• [EXERCISE INSTRUCTIONS]: Quote every line below exactly and skip any picture.

Plain-text document sources:
※

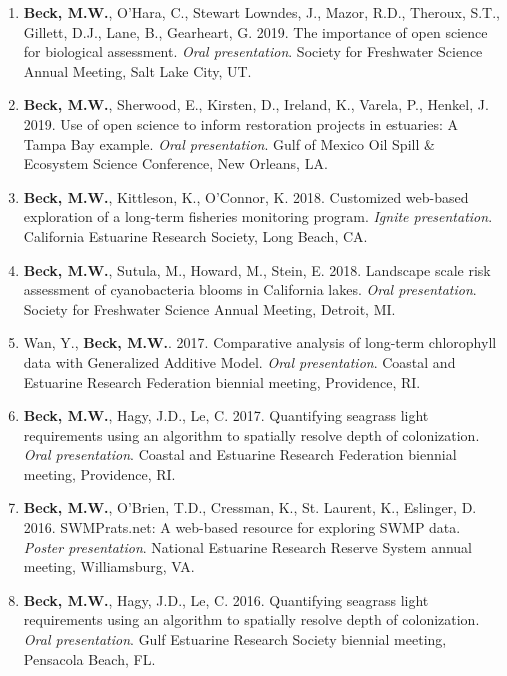 \documentclass[letterpaper,12pt]{article}
\begin{document}
\begin{enumerate}

\item \textbf{Beck, M.W.}, O'Hara, C., Stewart Lowndes, J., Mazor, R.D., Theroux, S.T., Gillett, D.J., Lane, B., Gearheart, G. 2019. The importance of open science for biological assessment. \textit{Oral presentation}. Society for Freshwater Science Annual Meeting, Salt Lake City, UT.

\item {\bf Beck, M.W.}, Sherwood, E., Kirsten, D., Ireland, K., Varela, P., Henkel, J. 2019. Use of open science to inform restoration projects in estuaries: A Tampa Bay example. \textit{Oral presentation}. Gulf of Mexico Oil Spill \& Ecosystem Science Conference, New Orleans, LA.

\item {\bf Beck, M.W.}, Kittleson, K., O'Connor, K. 2018. Customized web-based exploration of a long-term fisheries monitoring program. \textit{Ignite presentation}. California Estuarine Research Society, Long Beach, CA.

\item {\bf Beck, M.W.}, Sutula, M., Howard, M., Stein, E. 2018. Landscape scale risk assessment of cyanobacteria blooms in California lakes. \textit{Oral presentation}. Society for Freshwater Science Annual Meeting, Detroit, MI.

\item Wan, Y., {\bf Beck, M.W.}. 2017. Comparative analysis of long-term chlorophyll data with Generalized Additive Model. \textit{Oral presentation}. Coastal and Estuarine Research Federation biennial meeting, Providence, RI.

\item {\bf Beck, M.W.}, Hagy, J.D., Le, C. 2017. Quantifying seagrass light requirements using an algorithm to spatially resolve depth of colonization. \textit{Oral presentation}. Coastal and Estuarine Research Federation biennial meeting, Providence, RI.

\item {\bf Beck, M.W.}, O'Brien, T.D., Cressman, K., St. Laurent, K., Eslinger, D. 2016. SWMPrats.net: A web-based resource for exploring SWMP data. \textit{Poster presentation}. National Estuarine Research Reserve System annual meeting, Williamsburg, VA. 

\item {\bf Beck, M.W.}, Hagy, J.D., Le, C. 2016. Quantifying seagrass light requirements using an algorithm to spatially resolve depth of colonization. \textit{Oral presentation}. Gulf Estuarine Research Society biennial meeting, Pensacola Beach, FL.


\end{enumerate}
\end{document}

※

• [WRITTEN SOLUTION]:
 \documentclass[letterpaper,12pt]{article}
\begin{document}
\begin{enumerate}

\item \textbf{Beck, M.W.}, O'Hara, C., Stewart Lowndes, J., Mazor, R.D., Theroux, S.T., Gillett, D.J., Lane, B., Gearheart, G. 2019. The importance of open science for biological assessment. \textit{Oral presentation}. Society for Freshwater Science Annual Meeting, Salt Lake City, UT.

\item {\bf Beck, M.W.}, Sherwood, E., Kirsten, D., Ireland, K., Varela, P., Henkel, J. 2019. Use of open science to inform restoration projects in estuaries: A Tampa Bay example. \textit{Oral presentation}. Gulf of Mexico Oil Spill \& Ecosystem Science Conference, New Orleans, LA.

\item {\bf Beck, M.W.}, Kittleson, K., O'Connor, K. 2018. Customized web-based exploration of a long-term fisheries monitoring program. \textit{Ignite presentation}. California Estuarine Research Society, Long Beach, CA.

\item {\bf Beck, M.W.}, Sutula, M., Howard, M., Stein, E. 2018. Landscape scale risk assessment of cyanobacteria blooms in California lakes. \textit{Oral presentation}. Society for Freshwater Science Annual Meeting, Detroit, MI.

\item Wan, Y., {\bf Beck, M.W.}. 2017. Comparative analysis of long-term chlorophyll data with Generalized Additive Model. \textit{Oral presentation}. Coastal and Estuarine Research Federation biennial meeting, Providence, RI.

\item {\bf Beck, M.W.}, Hagy, J.D., Le, C. 2017. Quantifying seagrass light requirements using an algorithm to spatially resolve depth of colonization. \textit{Oral presentation}. Coastal and Estuarine Research Federation biennial meeting, Providence, RI.

\item {\bf Beck, M.W.}, O'Brien, T.D., Cressman, K., St. Laurent, K., Eslinger, D. 2016. SWMPrats.net: A web-based resource for exploring SWMP data. \textit{Poster presentation}. National Estuarine Research Reserve System annual meeting, Williamsburg, VA. 

\item {\bf Beck, M.W.}, Hagy, J.D., Le, C. 2016. Quantifying seagrass light requirements using an algorithm to spatially resolve depth of colonization. \textit{Oral presentation}. Gulf Estuarine Research Society biennial meeting, Pensacola Beach, FL.


\end{enumerate}
\end{document}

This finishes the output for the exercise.